## Exercise goal
Each line of the listing where the string "cleaning" appears is to be identified and copied.

## Source material
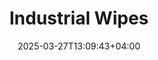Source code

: ---
type: product
layout: product
date: 2025-03-27T13:09:43+04:00
sitemap:
  priority: 1
  changefreq: "weekly"

# SEO metadata
seoTitleSuffix: "Heavy-Duty Shop Towels Near Me"
seoDescription: >-
  Tennessee auto shops trust Industrial Wipes from Nutcracker Pro. 1050 durable, lint-free wipes per roll. Solvent-resistant and cost-effective for mechanics.

# Page content
title: "**Industrial Wipes**"
titlePrefix: "Tennessee’s Go-To for"
description: >-
  Industrial Wipes deliver top performance for Tennessee mechanics. Each roll has 1050 heavy-duty, lint-free wipes that tackle grease and oil. Save 40% over rentals!

# price section
priceSection:
  title: "Unbeatable price"

# benefitsContent
benefitsImages:
  - image: "/images/wipes/product-main.jpg"
    alt: "Industrial Wipes for Tennessee Mechanics"

# benefitsContent
benefitsBlocks:
  - title: "Tennessee Shop Essential"
    text: >-
      Industrial Wipes are perfect for Tennessee auto shops. They clean oil, grease, and fluids fast, keeping dealerships and garages spotless with ease.
  - title: "Strong and Soaky"
    text: >-
      These wipes hold up tough in Tennessee service bays. They soak up spills quick and don’t tear, making cleanup a breeze for mechanics.
  - title: "Works with Solvents"
    text: >-
      Use them with most solvents in Tennessee shops. Industrial Wipes clean tools, surfaces, and gear without breaking down, a mechanic’s dream.
  - title: "Big Savings in Tennessee"
    text: >-
      Get 1050 wipes per roll and cut costs by 40% over rentals. Tennessee shops stock up cheap and keep a steady supply for busy days.
  - title: "No Lint Left Behind"
    text: >-
      Low-lint Industrial Wipes leave Tennessee shop surfaces clean. Perfect for windshields and parts with no mess or residue after wiping.
  - title: "Easy Dispensing"
    text: >-
      Fits Tork dispensers for quick grabs in Tennessee garages. Tear-off design cuts waste and keeps workflows smooth for service pros.
  - title: "Fast Shipping Statewide"
    text: >-
      Tennessee mechanics get Industrial Wipes fast. Our quick delivery keeps your shop stocked for high-volume jobs without delay.
  - title: "Tough for Heavy Use"
    text: >-
      Built to last, these wipes handle Tennessee dealership messes. No shredding, just solid cleaning power for oil and grime every time.
  - title: "Tennessee Mechanic Pick"
    text: >-
      From Memphis to Nashville, Tennessee shops love Industrial Wipes. Affordable, durable, and perfect for daily auto repair needs.

# gallery section
gallery:
  id: "product-gallery"
  items:
    - image: "images/wipes/gallery-4.jpg"
      alt: "Industrial wipes effectively cleaning greasy automotive parts"
    - image: "images/wipes/gallery-5.jpg"
      alt: "Heavy-duty shop wipes in Tork floor dispenser for easy access"
    - image: "images/wipes/gallery-6.jpg"
      alt: "Industrial wipes demonstrating superior absorption of automotive fluids"

# testimonials section
testimonials:
  title: "# Customer reviews"
  items:
    - name: "Chuck"
      text: >-
        These wipes are ace in my Knoxville shop. Grease comes off quick, no tearing, and one roll lasts ages. Beats rental towels by a mile.
    - name: "Becky"
      text: >-
        My Chattanooga crew loves these. They soak up oil fast and hold strong. Bulk roll saves us money, and they’re easy to grab.
    - name: "Wayne"
      text: >-
        Been using these in Memphis. Tough as nails and no lint mess. Shipping’s speedy, so we’re always ready for big jobs.
    - name: "Holly"
      text: >-
        My Nashville garage swears by these wipes. They clean everything—tools, parts, you name it. Cheap and solid, can’t ask for more.
    - name: "Tim"
      text: >-
        In Clarksville, these wipes keep my shop running smooth. Oil spills? Done in a snap. Best deal I’ve found for the quality.
    - name: "Lori"
      text: >-
        My husband’s Murfreesboro shop uses these daily. They scrub grease good and leave no fuzz. Way better than the old rags.
    - name: "Pete"
      text: >-
        These wipes rock in my Jackson bay. Handle tough spills easy and don’t fall apart. Bulk buy keeps costs low for us.
    - name: "Angie"
      text: >-
        I keep these in my Kingsport garage. They wipe down parts clean with no hassle. Fast delivery’s a bonus for busy weeks.
    - name: "Sam"
      text: >-
        My Tennessee shop depends on these. Oil and grime don’t stand a chance, and they’re sturdy. Great value for mechanics.

# FAQ section
faq:
  titleColored: "F.A.Q."
  questions:
    - question: "How tough are Industrial Wipes?"
      answer: >-
        Built for Tennessee auto shops, they stay strong wet or dry. Scrub tools and parts clean without tearing—perfect for heavy jobs.
    - question: "Work with solvents in auto shops?"
      answer: >-
        Yep, they handle degreasers and brake cleaners fine. Tennessee mechanics use them with shop solvents for versatile cleaning.
    - question: "How many wipes per roll?"
      answer: >-
        Each roll’s got 1050 wipes. Tennessee shops get plenty for days of hard use, all at a price that beats rental towels.
    - question: "Safe for delicate surfaces?"
      answer: >-
        Sure are. Low-lint design works on Tennessee shop windshields and interiors, leaving no fibers behind after a wipe-down.
    - question: "What dispenser fits these?"
      answer: >-
        They fit Tork floor stands in Tennessee garages. Easy one-hand pulls and clean tears cut waste and speed up work.
    - question: "Fast shipping to Tennessee?"
      answer: >-
        You bet. Industrial Wipes ship quick across Tennessee, keeping your service center stocked for high-volume days.

---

## Response to this exercise
      Built to last, these wipes handle Tennessee dealership messes. No shredding, just solid cleaning power for oil and grime every time.
      alt: "Industrial wipes effectively cleaning greasy automotive parts"
        Yep, they handle degreasers and brake cleaners fine. Tennessee mechanics use them with shop solvents for versatile cleaning.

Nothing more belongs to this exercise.